When e-cigarettes were first introduced in the US a decade or so ago, I wondered if they would re-normalize the act of smoking—or inhaling a nicotine-laden vapor—in a culture where it had become increasingly disparaged. E-cigarettes are popular among young people and have been specifically marketed to them by manufacturers such as Juul, which until an FDA crackdown last fall, sold vaping pods in flavors of mango, cucumber, fruit, and creme at gas stations and convenience stores. Even if e-cigarettes may be useful in weaning some adults off tobacco, they’re not being used that way by young people. Instead, they’re introducing a new generation to nicotine addiction through an act that mimics conventional smoking, popularizing anew a behavior that public health advocates worked for decades to stigmatize.

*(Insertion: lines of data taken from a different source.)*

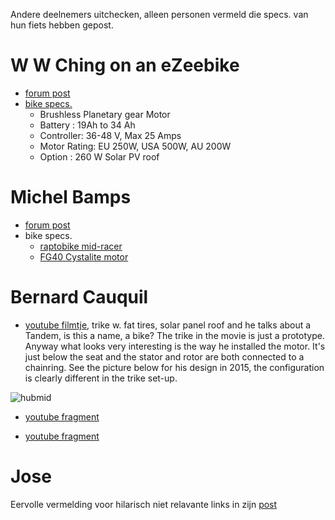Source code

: 
Andere deelnemers uitchecken, alleen personen vermeld die specs. van hun fiets hebben gepost.

W W Ching on an eZeebike
========================

- [forum post](http://thesuntrip.forumactif.org/t416-w-w-ching-on-an-ezeebike)
- [bike specs.](http://ezeebike.com/gallery/longabike-2/)
    - Brushless Planetary gear Motor
    - Battery : 19Ah to 34 Ah
    - Controller: 36-48 V, Max 25 Amps
    - Motor Rating: EU 250W, USA 500W, AU 200W
    - Option : 260 W Solar PV roof

Michel Bamps
=============

- [forum post](http://thesuntrip.forumactif.org/t417-traction-animale-propulsion-solaire)
- bike specs.
    - [raptobike mid-racer](http://webshop.raptobike.nl/bikes/mid-racer.html)
    - [FG40 Cystalite motor](http://www.crystalyte.com/The%20G%20motor%20series.htm)

Bernard Cauquil
===============

- [youtube filmtje](https://www.youtube.com/watch?v=NAL1kyalmh8), trike w. fat tires, solar panel roof and he talks about a Tandem, is this a name, a bike? The trike in the movie is just a prototype. Anyway what looks very interesting is the way he installed the motor. It's just below the seat and the stator and rotor are both connected to a chainring. See the picture below for his design in 2015, the configuration is clearly different in the trike set-up.

![hubmid](https://raw.githubusercontent.com/augustecolle/Suntrip/master/Competition/images/hubasmid.png)

- [youtube fragment](https://www.youtube.com/watch?v=S6kONVGS2qk)

- [youtube fragment](https://www.youtube.com/watch?v=WUoEbcKhzgo)


Jose
=====

Eervolle vermelding voor hilarisch niet relavante links in zijn [post](http://thesuntrip.forumactif.org/t421-hello-to-everyone-from-huelva-spain)

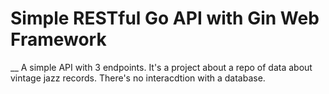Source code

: # Simple RESTful Go API with Gin Web Framework

__
A simple API with 3 endpoints. It's a project about a repo of data about vintage jazz records. There's no interacdtion with a database.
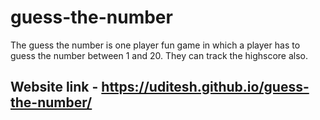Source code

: # guess-the-number
The guess the number is one player fun game in which a player has to guess the number between 1 and 20. They can track the highscore also.

## Website link - https://uditesh.github.io/guess-the-number/
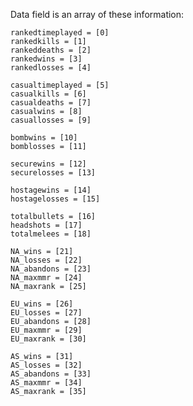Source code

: Data field is an array of these information:

	rankedtimeplayed = [0]
	rankedkills = [1]
	rankeddeaths = [2]
	rankedwins = [3]
	rankedlosses = [4]
  
	casualtimeplayed = [5]
	casualkills = [6]
	casualdeaths = [7]
	casualwins = [8]
	casuallosses = [9]
  
	bombwins = [10]
	bomblosses = [11]
  
	securewins = [12]
	securelosses = [13]
  
	hostagewins = [14]
	hostagelosses = [15]
  
	totalbullets = [16]
	headshots = [17]
	totalmelees = [18]
  
	NA_wins = [21]
	NA_losses = [22]
	NA_abandons = [23]
	NA_maxmmr = [24]
	NA_maxrank = [25]
  
	EU_wins = [26]
	EU_losses = [27]
	EU_abandons = [28]
	EU_maxmmr = [29]
	EU_maxrank = [30]
  
	AS_wins = [31]
	AS_losses = [32]
	AS_abandons = [33]
	AS_maxmmr = [34]
	AS_maxrank = [35]
  
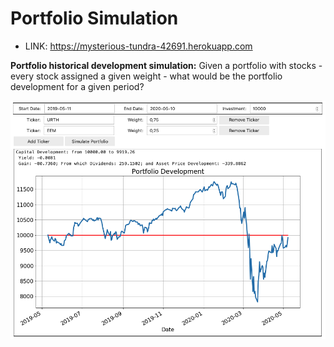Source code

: # Portfolio Simulation

- LINK: https://mysterious-tundra-42691.herokuapp.com

**Portfolio historical development simulation:** Given a portfolio with stocks - every stock assigned a given weight - what would be the portfolio development for a given period?

![Example](example.png)
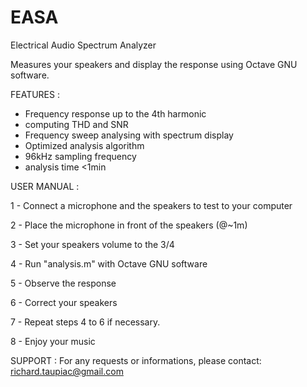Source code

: # EASA
Electrical Audio Spectrum Analyzer

Measures your speakers and display the response using Octave GNU software.

FEATURES :
- Frequency response up to the 4th harmonic
- computing THD and SNR
- Frequency sweep analysing with spectrum display
- Optimized analysis algorithm
- 96kHz sampling frequency
- analysis time <1min

USER MANUAL :

1 - Connect a microphone and the speakers to test to your computer

2 - Place the microphone in front of the speakers (@~1m)

3 - Set your speakers volume to the 3/4

4 - Run "analysis.m" with Octave GNU software

5 - Observe the response

6 - Correct your speakers

7 - Repeat steps 4 to 6 if necessary.

8 - Enjoy your music

SUPPORT :
For any requests or informations, please contact: richard.taupiac@gmail.com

OxyContin Maker Sought to Enter Addiction Recovery Business

In Massachusetts, attorney general Maura Healey has filed a lawsuit accusing Purdue Pharma, the manufacturer of OxyContin, of creating and perpetuating the opioid crisis. The suit claims that the company, and the Sackler family which controls it, aggressively marketed the medication while knowing that it was addictive, promoted higher doses to increase profits, and hired the management consulting firm McKinsey & Co. to boost its image in the fact of negative publicity. The allegations are disturbing and have been covered previously; Patrick Radden Keefe’s article in the New Yorker, in particular, is a comprehensive look at the Sackler family and how it made OxyContin into a blockbuster drug.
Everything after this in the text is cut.